------ Data supplied
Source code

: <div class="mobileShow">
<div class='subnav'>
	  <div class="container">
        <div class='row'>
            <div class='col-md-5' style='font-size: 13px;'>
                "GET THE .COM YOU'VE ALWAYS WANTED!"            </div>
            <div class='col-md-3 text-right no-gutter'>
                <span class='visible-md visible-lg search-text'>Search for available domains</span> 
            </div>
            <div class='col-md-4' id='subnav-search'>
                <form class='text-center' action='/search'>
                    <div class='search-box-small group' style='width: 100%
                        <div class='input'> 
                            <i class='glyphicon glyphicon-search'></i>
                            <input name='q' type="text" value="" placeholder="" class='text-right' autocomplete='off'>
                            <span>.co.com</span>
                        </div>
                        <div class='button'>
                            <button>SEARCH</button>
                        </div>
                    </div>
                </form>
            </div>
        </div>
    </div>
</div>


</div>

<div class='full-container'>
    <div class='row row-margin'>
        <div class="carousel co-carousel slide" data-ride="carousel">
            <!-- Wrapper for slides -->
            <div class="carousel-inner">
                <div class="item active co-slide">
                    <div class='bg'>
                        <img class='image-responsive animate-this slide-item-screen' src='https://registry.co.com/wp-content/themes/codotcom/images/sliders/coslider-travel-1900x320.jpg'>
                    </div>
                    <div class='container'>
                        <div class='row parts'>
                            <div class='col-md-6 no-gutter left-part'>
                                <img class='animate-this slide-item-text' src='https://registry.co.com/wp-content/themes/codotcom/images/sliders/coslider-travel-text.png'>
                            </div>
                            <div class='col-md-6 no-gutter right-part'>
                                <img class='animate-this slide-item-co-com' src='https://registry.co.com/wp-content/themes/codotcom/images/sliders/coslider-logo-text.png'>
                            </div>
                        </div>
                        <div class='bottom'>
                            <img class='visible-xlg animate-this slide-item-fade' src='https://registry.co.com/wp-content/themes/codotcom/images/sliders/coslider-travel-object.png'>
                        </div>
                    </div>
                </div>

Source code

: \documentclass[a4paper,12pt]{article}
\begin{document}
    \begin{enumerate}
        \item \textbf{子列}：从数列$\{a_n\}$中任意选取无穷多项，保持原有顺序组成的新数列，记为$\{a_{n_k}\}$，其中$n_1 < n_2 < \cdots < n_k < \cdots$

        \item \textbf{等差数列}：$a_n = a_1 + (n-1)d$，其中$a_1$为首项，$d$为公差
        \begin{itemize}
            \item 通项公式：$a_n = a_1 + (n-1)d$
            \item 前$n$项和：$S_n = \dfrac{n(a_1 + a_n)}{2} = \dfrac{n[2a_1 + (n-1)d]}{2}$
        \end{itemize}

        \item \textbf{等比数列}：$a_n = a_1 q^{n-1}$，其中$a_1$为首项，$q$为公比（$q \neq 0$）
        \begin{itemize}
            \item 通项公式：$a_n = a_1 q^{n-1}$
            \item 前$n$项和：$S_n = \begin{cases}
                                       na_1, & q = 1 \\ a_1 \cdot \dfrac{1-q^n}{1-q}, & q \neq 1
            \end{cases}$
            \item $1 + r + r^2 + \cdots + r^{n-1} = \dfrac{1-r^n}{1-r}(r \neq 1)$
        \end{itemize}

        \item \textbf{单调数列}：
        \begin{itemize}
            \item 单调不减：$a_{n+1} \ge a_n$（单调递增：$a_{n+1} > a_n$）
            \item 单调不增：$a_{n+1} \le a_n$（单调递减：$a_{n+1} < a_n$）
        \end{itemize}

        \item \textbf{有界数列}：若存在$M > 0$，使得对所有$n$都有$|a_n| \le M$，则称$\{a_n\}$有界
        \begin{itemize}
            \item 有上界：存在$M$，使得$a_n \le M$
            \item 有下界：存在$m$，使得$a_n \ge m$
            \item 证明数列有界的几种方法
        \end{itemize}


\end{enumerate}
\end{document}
------------
* **Your objective**
Please take the whole listing and write it out exactly.

* **Your solution**
Source code

: <div class="mobileShow">
<div class='subnav'>
	  <div class="container">
        <div class='row'>
            <div class='col-md-5' style='font-size: 13px;'>
                "GET THE .COM YOU'VE ALWAYS WANTED!"            </div>
            <div class='col-md-3 text-right no-gutter'>
                <span class='visible-md visible-lg search-text'>Search for available domains</span> 
            </div>
            <div class='col-md-4' id='subnav-search'>
                <form class='text-center' action='/search'>
                    <div class='search-box-small group' style='width: 100%
                        <div class='input'> 
                            <i class='glyphicon glyphicon-search'></i>
                            <input name='q' type="text" value="" placeholder="" class='text-right' autocomplete='off'>
                            <span>.co.com</span>
                        </div>
                        <div class='button'>
                            <button>SEARCH</button>
                        </div>
                    </div>
                </form>
            </div>
        </div>
    </div>
</div>


</div>

<div class='full-container'>
    <div class='row row-margin'>
        <div class="carousel co-carousel slide" data-ride="carousel">
            <!-- Wrapper for slides -->
            <div class="carousel-inner">
                <div class="item active co-slide">
                    <div class='bg'>
                        <img class='image-responsive animate-this slide-item-screen' src='https://registry.co.com/wp-content/themes/codotcom/images/sliders/coslider-travel-1900x320.jpg'>
                    </div>
                    <div class='container'>
                        <div class='row parts'>
                            <div class='col-md-6 no-gutter left-part'>
                                <img class='animate-this slide-item-text' src='https://registry.co.com/wp-content/themes/codotcom/images/sliders/coslider-travel-text.png'>
                            </div>
                            <div class='col-md-6 no-gutter right-part'>
                                <img class='animate-this slide-item-co-com' src='https://registry.co.com/wp-content/themes/codotcom/images/sliders/coslider-logo-text.png'>
                            </div>
                        </div>
                        <div class='bottom'>
                            <img class='visible-xlg animate-this slide-item-fade' src='https://registry.co.com/wp-content/themes/codotcom/images/sliders/coslider-travel-object.png'>
                        </div>
                    </div>
                </div>

Source code

: \documentclass[a4paper,12pt]{article}
\begin{document}
    \begin{enumerate}
        \item \textbf{子列}：从数列$\{a_n\}$中任意选取无穷多项，保持原有顺序组成的新数列，记为$\{a_{n_k}\}$，其中$n_1 < n_2 < \cdots < n_k < \cdots$

        \item \textbf{等差数列}：$a_n = a_1 + (n-1)d$，其中$a_1$为首项，$d$为公差
        \begin{itemize}
            \item 通项公式：$a_n = a_1 + (n-1)d$
            \item 前$n$项和：$S_n = \dfrac{n(a_1 + a_n)}{2} = \dfrac{n[2a_1 + (n-1)d]}{2}$
        \end{itemize}

        \item \textbf{等比数列}：$a_n = a_1 q^{n-1}$，其中$a_1$为首项，$q$为公比（$q \neq 0$）
        \begin{itemize}
            \item 通项公式：$a_n = a_1 q^{n-1}$
            \item 前$n$项和：$S_n = \begin{cases}
                                       na_1, & q = 1 \\ a_1 \cdot \dfrac{1-q^n}{1-q}, & q \neq 1
            \end{cases}$
            \item $1 + r + r^2 + \cdots + r^{n-1} = \dfrac{1-r^n}{1-r}(r \neq 1)$
        \end{itemize}

        \item \textbf{单调数列}：
        \begin{itemize}
            \item 单调不减：$a_{n+1} \ge a_n$（单调递增：$a_{n+1} > a_n$）
            \item 单调不增：$a_{n+1} \le a_n$（单调递减：$a_{n+1} < a_n$）
        \end{itemize}

        \item \textbf{有界数列}：若存在$M > 0$，使得对所有$n$都有$|a_n| \le M$，则称$\{a_n\}$有界
        \begin{itemize}
            \item 有上界：存在$M$，使得$a_n \le M$
            \item 有下界：存在$m$，使得$a_n \ge m$
            \item 证明数列有界的几种方法
        \end{itemize}


\end{enumerate}
\end{document}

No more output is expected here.